56.

ZONE DE CONTAMINATION

Lorsqu’ils parvinrent au rez-de-chaussée, Flora avait envoyé ses premières vidéos depuis moins de deux heures. Elle risqua un œil par l’entrebâillement de la porte en acier brossé, dans la paroi du hall, qu’ils avaient déverrouillée. La réception de WarDogs grouillait de policiers, il y avait là toute une bridage d’intervention – casques, boucliers, snipers, gilets pare-balles. Cela faisait une demi-heure que la police helvétique cherchait à débloquer les accès de l’ascenseur, ou à trouver l’entrée de l’escalier de secours, celle qu’elle venait d’entrouvrir.

C’est elle qui avait provoqué tout cela.

Shariff passa devant, poussa en grand la porte d’acier. Trois dizaines d’hommes casqués, étonnamment semblables par leur attirail et leur attitude, comme des robots ou des clones, se tournèrent vers eux dans un seul mouvement, en braquant leurs armes sur eux. Trente fusils, trente pistolets qu’on arme font un bruit du tonnerre. Et trente canons noirs les prenaient pour cible.

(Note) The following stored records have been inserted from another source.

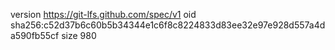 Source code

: version https://git-lfs.github.com/spec/v1
oid sha256:c52d37b6c60b5b34344e1c6f8c8224833d83ee32e97e928d557a4da590fb55cf
size 980
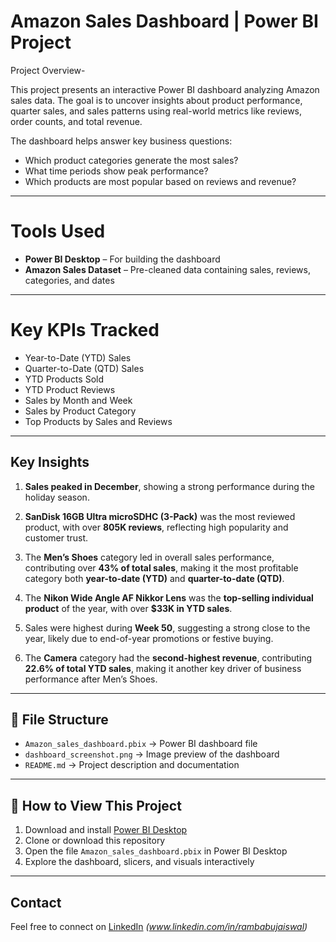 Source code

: # Amazon Sales Dashboard | Power BI Project

 Project Overview-

This project presents an interactive Power BI dashboard analyzing Amazon sales data. The goal is to uncover insights about product performance, quarter sales, and sales patterns using real-world metrics like reviews, order counts, and total revenue.

The dashboard helps answer key business questions:
- Which product categories generate the most sales?
- What time periods show peak performance?
- Which products are most popular based on reviews and revenue?

---

# Tools Used

- **Power BI Desktop** – For building the dashboard
- **Amazon Sales Dataset** – Pre-cleaned data containing sales, reviews, categories, and dates

---

# Key KPIs Tracked

-  Year-to-Date (YTD) Sales  
-  Quarter-to-Date (QTD) Sales  
-  YTD Products Sold  
-  YTD Product Reviews  
-  Sales by Month and Week  
-  Sales by Product Category  
-  Top Products by Sales and Reviews  

---

##  Key Insights

1. **Sales peaked in December**, showing a strong performance during the holiday season.

2. **SanDisk 16GB Ultra microSDHC (3-Pack)** was the most reviewed product, with over **805K reviews**, reflecting high popularity and customer trust.

3. The **Men’s Shoes** category led in overall sales performance, contributing over **43% of total sales**, making it the most profitable category both **year-to-date (YTD)** and **quarter-to-date (QTD)**.

4. The **Nikon Wide Angle AF Nikkor Lens** was the **top-selling individual product** of the year, with over **$33K in YTD sales**.

5. Sales were highest during **Week 50**, suggesting a strong close to the year, likely due to end-of-year promotions or festive buying.

6. The **Camera** category had the **second-highest revenue**, contributing **22.6% of total YTD sales**, making it another key driver of business performance after Men’s Shoes.

---

## 📁 File Structure

- `Amazon_sales_dashboard.pbix` → Power BI dashboard file  
- `dashboard_screenshot.png` → Image preview of the dashboard  
- `README.md` → Project description and documentation  

---

## 🚀 How to View This Project

1. Download and install [Power BI Desktop](https://powerbi.microsoft.com/en-us/desktop/)
2. Clone or download this repository
3. Open the file `Amazon_sales_dashboard.pbix` in Power BI Desktop
4. Explore the dashboard, slicers, and visuals interactively

---

##  Contact

Feel free to connect on [LinkedIn](#) *(www.linkedin.com/in/rambabujaiswal)*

Tim s’immobilisa, le carcajou sur l’épaule. Le samouraï s’avança, toujours torse nu, les mains en l’air.

– Ne tirez pas… Nous sommes les cobayes… Les victimes… Nous sommes blessés… Kofer est en bas, il est mort ! Et Clauberg aussi !

Cinq hommes avancèrent vers eux à pas chassés, les pistolets noirs toujours braqués sur eux. Shariff recula et prit un air brillamment paniqué :

– N’approchez pas ! Par pitié ! Ils nous ont injecté des germes… la peste… Ebola, je crois… Et des trucs radioactifs…

Les flics se figèrent. L’acteur-samouraï continuait :

– Je vous en prie, reculez ! Ils portaient des combinaisons quand ils nous manipulaient…

On leur indiqua, par un mouvement de fusil, par des cris, le centre du hall sans cesser de les tenir en joue. On établit autour d’eux un périmètre de sécurité, de plus en plus large au fur et à mesure que Shariff répondait aux questions en lançant par bribes des informations effrayantes.

Flora, intérieurement, faillit sourire : le petit frère était-il fou, ou génial ? Quelle était exactement la différence ? Les gradés qui l’interrogeaient s’éloignaient pour informer leurs supérieurs, puis revenaient vers lui. Toutes les radios, toutes les communications en surchauffe. L’information du péril se propageait. On convoquait de nouvelles équipes. On consultait les spécialistes. Shariff savait créer le chaos. Définitivement génial.

Les flics travaillaient à rétablir le système de vidéosurveillance. Ils y parvinrent en quelques minutes, eurent des questions nouvelles, plus précises : en bas, les cages de verre étaient vides, pourquoi ? Les deux cadavres étaient-ils l’albinos et le play-boy qu’ils recherchaient, officiellement, depuis deux heures ? Apparemment, dans leurs têtes, cela corroborait les propos du samouraï. Apparemment, on ne leur reprochait pas ces meurtres. Étaient-ils en train d’emporter le morceau ?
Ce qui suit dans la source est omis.